A coisa está mudando: a Associação Brasileira de Cafés Especiais (BSCA) projetou, em junho, um crescimento de 19% no mercado gourmet em 2018. A previsão de movimento no varejo é de R$ 2,6 bilhões, valor 23% maior em relação ao do ano passado. Isso se dá graças à chamada Terceira Onda do Café: movimento de cafeterias que levaram o torrador de grãos para dentro das lojas, mantendo contato direto com o cafeicultor e valorizando adequadamente o produto. Hoje em dia, é comum encontrar impressa nos pacotes de produtos especiais a história da família responsável por aqueles grãos.
O papel dos mestres de torra e dos baristas é fundamental para a valorização do produto, segundo Assis. “O crescimento da cadeia foi magnífico. Foram as cafeterias, as inovações de métodos e os profissionais que propulsionaram o reconhecimento da cafeicultura. Esses profissionais criaram novas formas de beber café no Brasil e no mundo. O consumo cresceu e eles são protagonistas também. A bebida é, a cada dia que passa, mais apaixonante”, comemora.

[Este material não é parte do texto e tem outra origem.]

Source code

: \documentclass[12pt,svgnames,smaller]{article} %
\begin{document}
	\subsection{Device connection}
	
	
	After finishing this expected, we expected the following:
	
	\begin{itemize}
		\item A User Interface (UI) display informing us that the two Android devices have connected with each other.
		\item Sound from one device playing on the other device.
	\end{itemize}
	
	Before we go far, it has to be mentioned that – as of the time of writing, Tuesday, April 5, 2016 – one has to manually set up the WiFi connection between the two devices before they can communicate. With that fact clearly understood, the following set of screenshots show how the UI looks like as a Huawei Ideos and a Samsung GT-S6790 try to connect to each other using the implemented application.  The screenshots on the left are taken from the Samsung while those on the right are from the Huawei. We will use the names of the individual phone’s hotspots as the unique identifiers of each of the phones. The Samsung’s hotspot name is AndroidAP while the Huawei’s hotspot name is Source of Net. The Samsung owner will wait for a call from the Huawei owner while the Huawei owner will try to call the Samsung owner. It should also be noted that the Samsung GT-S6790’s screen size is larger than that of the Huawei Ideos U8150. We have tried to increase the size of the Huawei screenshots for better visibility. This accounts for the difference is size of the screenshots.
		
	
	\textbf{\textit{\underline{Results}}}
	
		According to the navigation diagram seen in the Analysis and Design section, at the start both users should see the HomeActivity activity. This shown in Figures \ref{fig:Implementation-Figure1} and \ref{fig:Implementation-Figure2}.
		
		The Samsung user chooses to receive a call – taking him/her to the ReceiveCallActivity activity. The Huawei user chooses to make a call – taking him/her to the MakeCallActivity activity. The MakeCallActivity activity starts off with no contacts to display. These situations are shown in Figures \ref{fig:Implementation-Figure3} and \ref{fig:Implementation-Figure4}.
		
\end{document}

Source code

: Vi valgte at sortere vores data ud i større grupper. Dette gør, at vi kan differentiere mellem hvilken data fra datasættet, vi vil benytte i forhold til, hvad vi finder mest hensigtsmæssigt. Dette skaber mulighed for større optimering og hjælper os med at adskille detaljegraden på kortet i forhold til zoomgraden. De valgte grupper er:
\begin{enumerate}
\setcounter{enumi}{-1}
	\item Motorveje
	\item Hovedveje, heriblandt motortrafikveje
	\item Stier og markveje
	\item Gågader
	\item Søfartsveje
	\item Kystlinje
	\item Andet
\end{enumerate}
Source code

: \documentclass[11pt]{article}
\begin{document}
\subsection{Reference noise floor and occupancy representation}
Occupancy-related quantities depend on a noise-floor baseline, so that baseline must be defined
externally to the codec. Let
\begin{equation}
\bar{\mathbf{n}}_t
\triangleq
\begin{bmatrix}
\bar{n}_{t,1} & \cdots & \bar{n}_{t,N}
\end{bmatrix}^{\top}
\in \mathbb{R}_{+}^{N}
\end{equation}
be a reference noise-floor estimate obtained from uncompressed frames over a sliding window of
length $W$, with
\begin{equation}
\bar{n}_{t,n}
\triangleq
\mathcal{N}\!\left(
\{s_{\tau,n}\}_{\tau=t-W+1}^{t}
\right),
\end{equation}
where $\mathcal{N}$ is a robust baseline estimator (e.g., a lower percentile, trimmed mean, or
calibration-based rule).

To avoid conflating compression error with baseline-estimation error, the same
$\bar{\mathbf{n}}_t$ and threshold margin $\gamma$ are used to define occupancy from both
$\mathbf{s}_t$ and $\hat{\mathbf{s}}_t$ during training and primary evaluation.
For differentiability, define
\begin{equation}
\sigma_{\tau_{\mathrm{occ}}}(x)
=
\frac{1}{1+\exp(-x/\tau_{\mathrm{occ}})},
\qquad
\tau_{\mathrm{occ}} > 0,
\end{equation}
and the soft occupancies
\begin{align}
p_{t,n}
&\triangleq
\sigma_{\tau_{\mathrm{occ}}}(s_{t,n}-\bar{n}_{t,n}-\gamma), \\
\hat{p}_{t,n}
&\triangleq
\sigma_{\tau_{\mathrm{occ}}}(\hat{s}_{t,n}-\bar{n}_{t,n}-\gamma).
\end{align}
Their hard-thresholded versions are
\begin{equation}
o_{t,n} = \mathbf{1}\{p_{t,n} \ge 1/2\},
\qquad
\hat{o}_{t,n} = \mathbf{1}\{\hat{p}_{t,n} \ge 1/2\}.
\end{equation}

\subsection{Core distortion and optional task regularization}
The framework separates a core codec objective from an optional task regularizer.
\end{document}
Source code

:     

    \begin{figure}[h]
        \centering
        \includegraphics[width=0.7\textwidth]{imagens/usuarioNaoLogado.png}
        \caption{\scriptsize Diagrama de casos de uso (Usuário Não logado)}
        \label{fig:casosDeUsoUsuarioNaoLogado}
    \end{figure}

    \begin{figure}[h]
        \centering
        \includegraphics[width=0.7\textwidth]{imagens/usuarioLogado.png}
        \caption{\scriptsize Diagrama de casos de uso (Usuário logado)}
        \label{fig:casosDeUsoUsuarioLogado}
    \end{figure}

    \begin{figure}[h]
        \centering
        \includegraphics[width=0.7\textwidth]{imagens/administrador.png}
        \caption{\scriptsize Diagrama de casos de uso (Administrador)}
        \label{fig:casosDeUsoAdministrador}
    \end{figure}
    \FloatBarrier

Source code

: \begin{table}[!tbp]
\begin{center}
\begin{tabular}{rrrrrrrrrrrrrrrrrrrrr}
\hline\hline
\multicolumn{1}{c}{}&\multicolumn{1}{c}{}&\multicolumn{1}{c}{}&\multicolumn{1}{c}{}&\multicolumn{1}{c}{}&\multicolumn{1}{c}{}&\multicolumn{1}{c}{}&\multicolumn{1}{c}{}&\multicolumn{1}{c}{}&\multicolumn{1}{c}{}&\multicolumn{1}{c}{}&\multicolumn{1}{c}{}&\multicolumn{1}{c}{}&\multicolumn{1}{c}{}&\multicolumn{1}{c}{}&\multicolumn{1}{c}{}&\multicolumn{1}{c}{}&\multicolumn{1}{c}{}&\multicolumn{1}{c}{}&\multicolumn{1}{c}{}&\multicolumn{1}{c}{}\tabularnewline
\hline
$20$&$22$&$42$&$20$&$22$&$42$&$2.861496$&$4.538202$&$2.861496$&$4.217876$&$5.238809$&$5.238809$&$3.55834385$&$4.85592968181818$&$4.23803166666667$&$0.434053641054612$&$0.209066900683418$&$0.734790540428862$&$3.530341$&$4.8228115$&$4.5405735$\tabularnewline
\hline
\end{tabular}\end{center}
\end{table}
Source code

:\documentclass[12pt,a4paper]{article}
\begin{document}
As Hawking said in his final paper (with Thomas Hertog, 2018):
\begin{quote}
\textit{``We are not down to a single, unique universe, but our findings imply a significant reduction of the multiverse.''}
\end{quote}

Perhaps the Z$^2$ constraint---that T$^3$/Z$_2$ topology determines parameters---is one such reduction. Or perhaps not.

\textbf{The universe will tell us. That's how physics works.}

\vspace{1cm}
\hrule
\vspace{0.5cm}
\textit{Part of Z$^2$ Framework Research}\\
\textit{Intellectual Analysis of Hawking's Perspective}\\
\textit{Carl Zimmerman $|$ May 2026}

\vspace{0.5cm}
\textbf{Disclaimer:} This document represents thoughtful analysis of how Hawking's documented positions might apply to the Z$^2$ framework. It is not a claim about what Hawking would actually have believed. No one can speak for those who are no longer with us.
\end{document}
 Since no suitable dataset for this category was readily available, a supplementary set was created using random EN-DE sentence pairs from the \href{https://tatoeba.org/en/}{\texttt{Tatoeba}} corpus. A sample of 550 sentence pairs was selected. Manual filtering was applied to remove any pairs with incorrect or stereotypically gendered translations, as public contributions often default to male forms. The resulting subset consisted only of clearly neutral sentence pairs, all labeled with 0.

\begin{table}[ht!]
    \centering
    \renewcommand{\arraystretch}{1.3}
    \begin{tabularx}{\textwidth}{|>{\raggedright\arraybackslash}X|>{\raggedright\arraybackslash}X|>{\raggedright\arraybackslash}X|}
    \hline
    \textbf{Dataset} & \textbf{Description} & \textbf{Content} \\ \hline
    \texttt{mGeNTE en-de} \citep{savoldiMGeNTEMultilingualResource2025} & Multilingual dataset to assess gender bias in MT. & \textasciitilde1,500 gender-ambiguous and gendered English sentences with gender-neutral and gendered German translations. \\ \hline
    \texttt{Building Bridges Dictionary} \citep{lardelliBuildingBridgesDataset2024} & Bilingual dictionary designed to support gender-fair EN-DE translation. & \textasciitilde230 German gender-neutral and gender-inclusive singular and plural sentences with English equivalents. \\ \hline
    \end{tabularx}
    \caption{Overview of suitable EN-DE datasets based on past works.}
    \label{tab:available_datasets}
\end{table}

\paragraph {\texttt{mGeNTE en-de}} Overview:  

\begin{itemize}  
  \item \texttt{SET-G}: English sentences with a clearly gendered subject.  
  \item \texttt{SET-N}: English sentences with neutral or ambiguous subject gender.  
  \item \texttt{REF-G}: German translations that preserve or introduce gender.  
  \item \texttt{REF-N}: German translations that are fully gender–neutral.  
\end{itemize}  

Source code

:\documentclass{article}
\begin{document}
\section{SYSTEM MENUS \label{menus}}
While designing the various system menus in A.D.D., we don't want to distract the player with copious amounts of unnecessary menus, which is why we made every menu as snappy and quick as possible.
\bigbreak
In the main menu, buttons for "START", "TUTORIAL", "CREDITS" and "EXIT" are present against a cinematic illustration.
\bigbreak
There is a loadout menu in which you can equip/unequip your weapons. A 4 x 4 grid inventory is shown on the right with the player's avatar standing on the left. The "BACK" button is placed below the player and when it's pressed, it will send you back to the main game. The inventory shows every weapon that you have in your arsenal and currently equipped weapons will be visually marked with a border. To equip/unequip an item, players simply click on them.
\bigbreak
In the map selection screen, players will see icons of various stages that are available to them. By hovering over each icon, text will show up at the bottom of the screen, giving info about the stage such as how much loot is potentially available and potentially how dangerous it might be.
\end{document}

Na Terceira Onda, todo o ciclo se conecta. O produtor recebe, em casa, os outros protagonistas da cadeia. Assim, visitam os cafezais mestres de torra, Q-graders, baristas e estudiosos do café. Algumas fazendas estão indo além, criando passeios guiados à plantação, combinadas com um dia gostoso na propriedade, como muitas vinícolas fazem há anos. Esta planta resiliente representa, afinal, união: seja entre produtores, seja o cafezinho oferecido às visitas queridas.